Xinyu Zhan* · Lixin Yang* · Yifei Zhao · Kangrui Mao · Hanlin Xu
Zenan Lin · Kailin Li · Cewu Lu

CVPR 2024

Paper PDF Project Page youtube views

This repo contains the training and evaluation of TaMF models on OakInk2 dataset. TaMF targets at the generation of hand motion sequences that can fulfill given object trajectories conditioned on task descriptions.


⚠️ This work uses object_raw models, which are aligned and downsampled from the objects' raw scans.

Get Started

  1. Setup dataset files.

    Download tarballs from huggingface. You will need the preview version annotation tarball for all sequences, the object_raw tarball, the object_repair tarball and the program tarball. Organize these files as follow:

    data
    |-- data
    |   `-- scene_0x__y00z++00000000000000000000__YYYY-mm-dd-HH-MM-SS
    |-- anno_preview
    |   `-- scene_0x__y00z++00000000000000000000__YYYY-mm-dd-HH-MM-SS.pkl
    |-- object_raw
    |-- object_repair
    `-- program
    

    Refer to oakink2_toolkit for more details.

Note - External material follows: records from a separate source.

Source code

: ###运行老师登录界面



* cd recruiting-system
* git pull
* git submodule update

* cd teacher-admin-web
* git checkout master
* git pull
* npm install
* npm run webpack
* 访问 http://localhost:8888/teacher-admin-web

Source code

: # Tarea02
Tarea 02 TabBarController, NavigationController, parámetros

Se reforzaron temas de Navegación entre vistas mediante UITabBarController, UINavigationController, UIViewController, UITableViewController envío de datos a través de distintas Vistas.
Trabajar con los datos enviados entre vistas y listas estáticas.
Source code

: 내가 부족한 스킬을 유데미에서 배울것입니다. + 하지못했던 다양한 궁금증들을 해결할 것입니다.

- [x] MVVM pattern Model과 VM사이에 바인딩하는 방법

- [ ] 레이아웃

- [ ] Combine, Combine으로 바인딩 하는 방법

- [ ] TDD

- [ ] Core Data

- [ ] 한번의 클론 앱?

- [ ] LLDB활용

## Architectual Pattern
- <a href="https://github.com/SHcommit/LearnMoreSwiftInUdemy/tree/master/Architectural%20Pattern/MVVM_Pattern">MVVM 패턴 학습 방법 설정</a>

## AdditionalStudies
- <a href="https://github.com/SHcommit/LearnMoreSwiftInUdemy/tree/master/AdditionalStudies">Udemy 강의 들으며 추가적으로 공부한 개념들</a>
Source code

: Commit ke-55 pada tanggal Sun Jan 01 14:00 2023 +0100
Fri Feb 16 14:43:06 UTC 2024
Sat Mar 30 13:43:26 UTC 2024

  2. Setup the enviroment.

    1. Create a virtual env of python 3.10. This can be done by either conda or python package venv.

      1. conda approach

        conda create -p ./.conda python=3.10
        conda activate ./.conda
      2. venv approach First use pyenv or other tools to install a python intepreter of version 3.10. Here 3.10.14 is used as example:

        pyenv install 3.10.14
        pyenv shell 3.10.14

        Then create a virtual environment:

        python -m venv .venv --prompt oakink2_tamf
        . .venv/bin/activate
    2. Install the dependencies.

      Make sure all bundled dependencies are there.

      git submodule update --init --recursive --progress

      Use pip to install the packages:

      pip install -r requirements.dist.txt

Train

  1. Download the MANO model (version v1.2) and place the files at asset/mano_v1_2.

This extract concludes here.